As noted earlier, not all system architectures can provide effective and comfortable masking sound in the fragmented and individual environments presented by private offices and other closed rooms. So, what is current best practice in these areas?

First, each room should be provided with its own loudspeaker. In open plans, loudspeakers are typically located according to a standard grid at 4.5-m (15-ft) spacing. Including closed rooms in this pattern reduces localized control because one loudspeaker may span more than one room.

Second, the loudspeaker should be allocated to its own control zone. Ideally, this means it is fed by a dedicated masking sound generator and it also has dedicated volume control and third-octave equalization. Having a number of loudspeakers connected to a shared set of controls inherently limits the system’s ability to meet the specified masking curve in each closed room.

Third, each control zone must have precise output adjustments for level and equalization. Third-octave equalization over the specified range of the masking spectrum is necessary, which is typically from 100 to 5000 Hz. Precise volume control is also needed. Modern masking technologies provide fine steps (e.g. 0.5 dBA increments) for individual zones.

In terms of tuning, the masking spectrum in closed rooms should be identical to the one used in open plans. However, the overall volume level is typically several decibels lower. This provides a good degree of consistency between the open and private spaces, but addresses occupant’s expectation the ambient levels in smaller rooms are lower than in large open venues. Overall masking levels in private offices usually range from 42 to 45 dBA, but as stated above, benefits can be realized even at lower volumes.
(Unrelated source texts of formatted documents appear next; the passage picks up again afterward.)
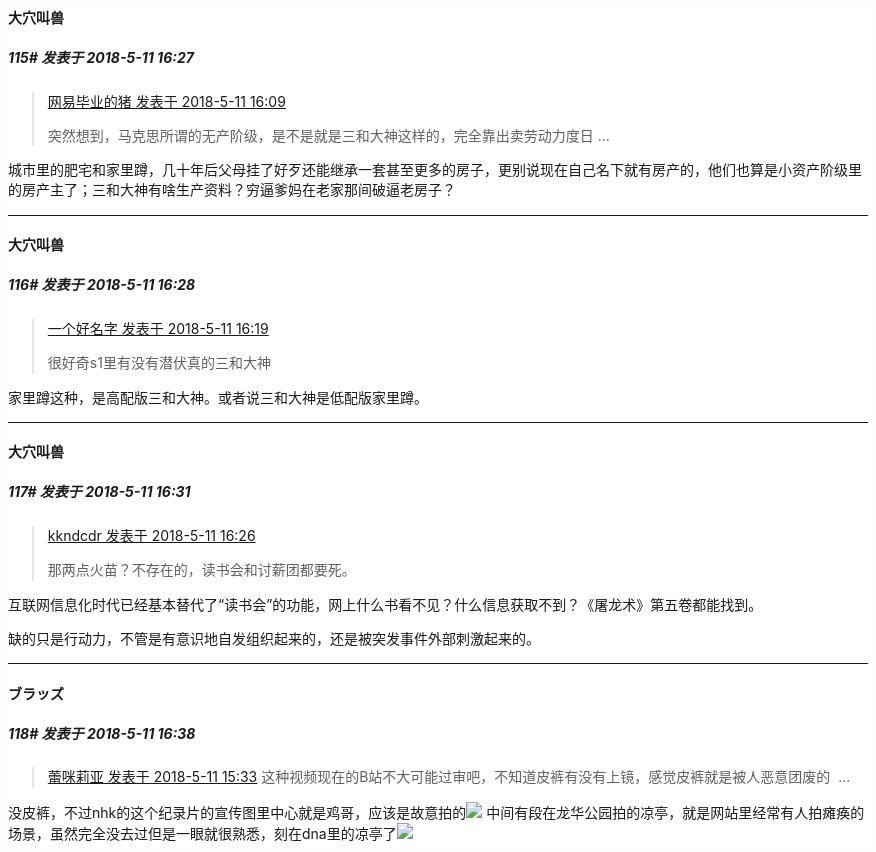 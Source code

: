 ####  大穴叫兽  
##### 115#       发表于 2018-5-11 16:27



<blockquote><a href="httphttps://bbs.saraba1st.com/2b/forum.php?mod=redirect&amp;goto=findpost&amp;pid=39559372&amp;ptid=1651098" target="_blank">网易毕业的猪 发表于 2018-5-11 16:09</a>

突然想到，马克思所谓的无产阶级，是不是就是三和大神这样的，完全靠出卖劳动力度日 ...</blockquote>
城市里的肥宅和家里蹲，几十年后父母挂了好歹还能继承一套甚至更多的房子，更别说现在自己名下就有房产的，他们也算是小资产阶级里的房产主了；三和大神有啥生产资料？穷逼爹妈在老家那间破逼老房子？







*****

####  大穴叫兽  
##### 116#       发表于 2018-5-11 16:28



<blockquote><a href="httphttps://bbs.saraba1st.com/2b/forum.php?mod=redirect&amp;goto=findpost&amp;pid=39559478&amp;ptid=1651098" target="_blank">一个好名字 发表于 2018-5-11 16:19</a>

很好奇s1里有没有潜伏真的三和大神</blockquote>
家里蹲这种，是高配版三和大神。或者说三和大神是低配版家里蹲。







*****

####  大穴叫兽  
##### 117#       发表于 2018-5-11 16:31



<blockquote><a href="httphttps://bbs.saraba1st.com/2b/forum.php?mod=redirect&amp;goto=findpost&amp;pid=39559564&amp;ptid=1651098" target="_blank">kkndcdr 发表于 2018-5-11 16:26</a>

那两点火苗？不存在的，读书会和讨薪团都要死。</blockquote>
互联网信息化时代已经基本替代了“读书会”的功能，网上什么书看不见？什么信息获取不到？《屠龙术》第五卷都能找到。


缺的只是行动力，不管是有意识地自发组织起来的，还是被突发事件外部刺激起来的。







*****

####  ブラッズ  
##### 118#       发表于 2018-5-11 16:38



<blockquote><a href="httphttps://bbs.saraba1st.com/2b/forum.php?mod=redirect&amp;goto=findpost&amp;pid=39558967&amp;ptid=1651098" target="_blank">蕾咪莉亚 发表于 2018-5-11 15:33</a>
这种视频现在的B站不大可能过审吧，不知道皮裤有没有上镜，感觉皮裤就是被人恶意团废的  ...</blockquote>
没皮裤，不过nhk的这个纪录片的宣传图里中心就是鸡哥，应该是故意拍的<img src="https://static.saraba1st.com/image/smiley/carton2017/018.gif" referrerpolicy="no-referrer">
中间有段在龙华公园拍的凉亭，就是网站里经常有人拍瘫痪的场景，虽然完全没去过但是一眼就很熟悉，刻在dna里的凉亭了<img src="https://static.saraba1st.com/image/smiley/face2017/037.png" referrerpolicy="no-referrer">

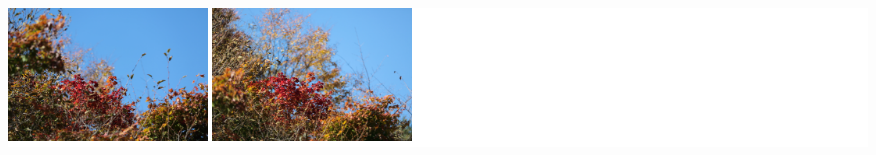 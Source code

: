 <a href="20201031_039.JPG" data-lightbox="abc"><img src="20201031_039.JPG" alt="サンプル画像" width="200" /></a>
<a href="20201031_040.JPG" data-lightbox="abc"><img src="20201031_040.JPG" alt="サンプル画像" width="200" /></a>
A well-designed and professionally-tuned system is able to keep variations in masking level to ±0.5 dBA and those in frequency to ±2 dB per third octave, providing dependable coverage throughout treated areas.

Installation of sound masking manages the background sound level and increases speech privacy while maintaining the flexibility of floor-to-ceiling partitions.
Image courtesy Screen Solutions UK

The newly released ASTM E1573-18, The Measurement and Reporting of Masking Sound Levels Using A-Weighted and One-Third-Octave-Band-Sound Pressure Levels, will predominantly be used by acousticians tasked with verifying the performance of an installed and calibrated sound masking system against a specification outlining such target levels and tolerances. However, sound masking vendors should also follow this standard to ensure they provide good data for the verification process. As with ASTM E1374-18, this standard’s title has also been updated to reflect the fact sound masking is used in closed rooms as well as open plans.

Indeed, the debate over whether sound masking should be included in closed rooms should be put to rest. In almost all situations, it is better to combine a reasonable amount of isolation with a reliable ambient level, allowing organizations to save on wall construction by reducing the STC ratings of walls and/or using floor-to-ceiling rather than deck-to-deck construction. As long as the system is properly engineered for this type of environment, it is possible to provide the client with a suite of acoustic benefits that could not otherwise be achieved in private offices and closed spaces, and also prevent the noticeable voids in the background sound level, which are created when masking is only applied to open plans.